Isolated to Conformant - Testing Air-Gapped Kubernetes with Sonobuoy 0.14
Apr 2, 2019
Previously posted on the VMware Cloud Native Apps blog
Today we are releasing Sonobuoy 0.14.0, which delivers on one of our top roadmap goals: support for running Kubernetes end-to-end tests in air-gapped environments. It is now possible to run the end-to-end suite and validate your cluster’s state without Internet connectivity or investment in a custom, ad hoc work around.
Air-Gapped Installations and Testing
Running critical systems in air-gapped environments, where the system can’t reach out to the Internet, has long been a common practice to limit the attack surface. Although installing Kubernetes in air-gapped environments has been possible since before Kubernetes 1.6, testing those clusters for conformance was difficult.
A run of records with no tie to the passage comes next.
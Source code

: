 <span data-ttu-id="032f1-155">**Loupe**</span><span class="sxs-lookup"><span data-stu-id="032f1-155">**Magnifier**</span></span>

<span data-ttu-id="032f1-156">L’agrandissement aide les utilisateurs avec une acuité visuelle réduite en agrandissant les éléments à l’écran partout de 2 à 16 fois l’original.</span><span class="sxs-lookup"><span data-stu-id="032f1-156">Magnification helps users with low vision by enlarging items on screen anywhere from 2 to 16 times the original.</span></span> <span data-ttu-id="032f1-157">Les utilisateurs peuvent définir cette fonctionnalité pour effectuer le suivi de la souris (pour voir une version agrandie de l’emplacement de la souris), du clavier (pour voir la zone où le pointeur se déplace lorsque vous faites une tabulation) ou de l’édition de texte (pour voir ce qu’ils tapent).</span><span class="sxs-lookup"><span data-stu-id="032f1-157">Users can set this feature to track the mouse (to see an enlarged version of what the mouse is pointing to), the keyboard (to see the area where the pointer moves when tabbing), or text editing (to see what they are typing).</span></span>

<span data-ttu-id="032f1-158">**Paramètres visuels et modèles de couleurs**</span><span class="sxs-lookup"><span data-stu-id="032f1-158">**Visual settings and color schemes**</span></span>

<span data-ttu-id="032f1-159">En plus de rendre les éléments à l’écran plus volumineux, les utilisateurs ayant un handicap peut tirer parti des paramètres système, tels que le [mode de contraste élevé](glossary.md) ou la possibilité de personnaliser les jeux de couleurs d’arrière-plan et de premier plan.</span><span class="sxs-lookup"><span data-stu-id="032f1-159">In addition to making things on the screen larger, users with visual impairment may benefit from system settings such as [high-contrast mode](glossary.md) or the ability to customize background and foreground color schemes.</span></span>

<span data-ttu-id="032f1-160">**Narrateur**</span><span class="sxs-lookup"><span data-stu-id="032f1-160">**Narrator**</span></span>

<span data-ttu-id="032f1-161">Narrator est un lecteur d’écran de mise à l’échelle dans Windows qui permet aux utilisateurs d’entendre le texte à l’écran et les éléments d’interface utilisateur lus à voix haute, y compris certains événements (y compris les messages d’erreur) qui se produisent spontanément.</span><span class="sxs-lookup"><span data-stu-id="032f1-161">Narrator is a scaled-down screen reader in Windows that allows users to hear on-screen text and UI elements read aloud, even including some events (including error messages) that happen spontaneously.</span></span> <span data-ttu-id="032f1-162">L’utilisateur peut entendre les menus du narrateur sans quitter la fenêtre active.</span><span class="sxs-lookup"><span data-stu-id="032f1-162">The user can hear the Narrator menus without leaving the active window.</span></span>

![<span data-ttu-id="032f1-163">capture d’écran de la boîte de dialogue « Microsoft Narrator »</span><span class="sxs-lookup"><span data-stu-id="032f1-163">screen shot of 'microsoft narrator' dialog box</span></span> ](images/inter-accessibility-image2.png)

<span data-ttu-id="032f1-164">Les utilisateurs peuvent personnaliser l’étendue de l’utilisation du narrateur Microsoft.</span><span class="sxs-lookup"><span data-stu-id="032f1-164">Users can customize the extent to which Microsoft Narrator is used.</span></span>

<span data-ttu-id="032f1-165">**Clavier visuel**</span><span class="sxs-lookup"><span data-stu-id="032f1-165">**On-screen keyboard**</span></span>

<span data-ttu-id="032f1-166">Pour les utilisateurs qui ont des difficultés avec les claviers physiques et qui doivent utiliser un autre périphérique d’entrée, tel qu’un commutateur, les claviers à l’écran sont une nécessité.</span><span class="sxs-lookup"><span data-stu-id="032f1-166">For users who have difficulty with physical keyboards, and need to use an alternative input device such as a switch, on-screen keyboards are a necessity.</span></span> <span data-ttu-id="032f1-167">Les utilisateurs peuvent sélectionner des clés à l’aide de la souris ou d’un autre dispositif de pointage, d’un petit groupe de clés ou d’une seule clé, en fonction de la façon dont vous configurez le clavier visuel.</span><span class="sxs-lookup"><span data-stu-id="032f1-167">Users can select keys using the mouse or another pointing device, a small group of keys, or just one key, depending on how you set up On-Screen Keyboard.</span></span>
The end-to-end suite uses numerous test images, which it tries to pull from public Docker registries; without access to those registries, the cluster is unable to run many of the tests required. Even without an air-gapped environment, restrictive networking policies can make it impossible to effectively run the Kubernetes end-to-end test suite.
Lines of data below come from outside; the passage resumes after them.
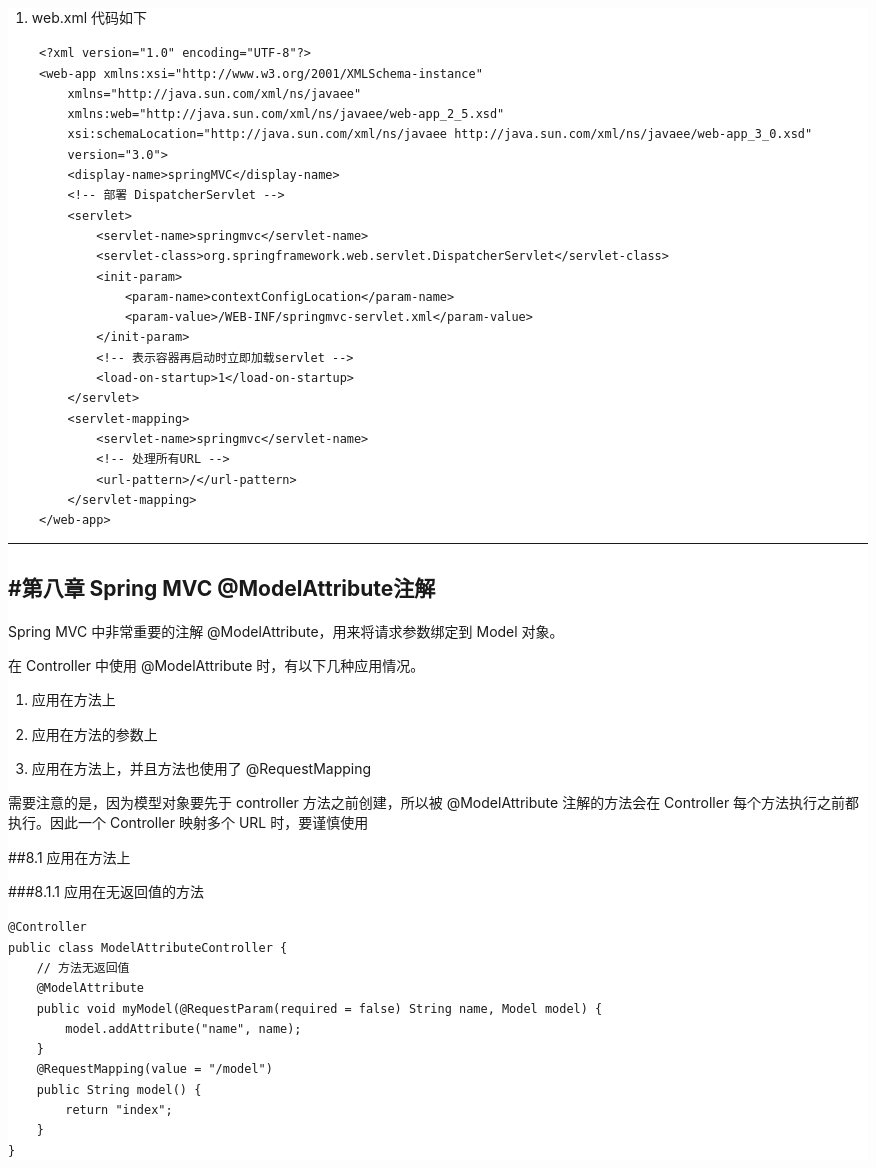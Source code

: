 

1. web.xml 代码如下

        <?xml version="1.0" encoding="UTF-8"?>
        <web-app xmlns:xsi="http://www.w3.org/2001/XMLSchema-instance"
            xmlns="http://java.sun.com/xml/ns/javaee"
            xmlns:web="http://java.sun.com/xml/ns/javaee/web-app_2_5.xsd"
            xsi:schemaLocation="http://java.sun.com/xml/ns/javaee http://java.sun.com/xml/ns/javaee/web-app_3_0.xsd"
            version="3.0">
            <display-name>springMVC</display-name>
            <!-- 部署 DispatcherServlet -->
            <servlet>
                <servlet-name>springmvc</servlet-name>
                <servlet-class>org.springframework.web.servlet.DispatcherServlet</servlet-class>
                <init-param>
                    <param-name>contextConfigLocation</param-name>
                    <param-value>/WEB-INF/springmvc-servlet.xml</param-value>
                </init-param>
                <!-- 表示容器再启动时立即加载servlet -->
                <load-on-startup>1</load-on-startup>
            </servlet>
            <servlet-mapping>
                <servlet-name>springmvc</servlet-name>
                <!-- 处理所有URL -->
                <url-pattern>/</url-pattern>
            </servlet-mapping>
        </web-app>

----------
#第八章 Spring MVC @ModelAttribute注解
----------
 Spring MVC 中非常重要的注解 @ModelAttribute，用来将请求参数绑定到 Model 对象。

在 Controller 中使用 @ModelAttribute 时，有以下几种应用情况。


1. 应用在方法上


1. 应用在方法的参数上


1. 应用在方法上，并且方法也使用了 @RequestMapping

需要注意的是，因为模型对象要先于 controller 方法之前创建，所以被 @ModelAttribute 注解的方法会在 Controller 每个方法执行之前都执行。因此一个 Controller 映射多个 URL 时，要谨慎使用

##8.1  应用在方法上

###8.1.1 应用在无返回值的方法

    @Controller
    public class ModelAttributeController {
        // 方法无返回值
        @ModelAttribute
        public void myModel(@RequestParam(required = false) String name, Model model) {
            model.addAttribute("name", name);
        }
        @RequestMapping(value = "/model")
        public String model() {
            return "index";
        }
    }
Since 2017, multiple people in the community have been working together to make the Kubernetes changes necessary to centralize and then customize the registries used during testing. Since Kubernetes 1.13, testing in air-gapped installations using private registries has technically been possible but was still a pain point for most users. The images were localized in the code, but you still had to manually look them up, get them into your private registry, and inform the tests to use your registry.
Sonobuoy solves all three of these problems for you. By tracking the images required to run the end-to-end test suite and automating all the scripting to move the images, the new version of Sonobuoy makes it easier than ever to test your air-gapped installations.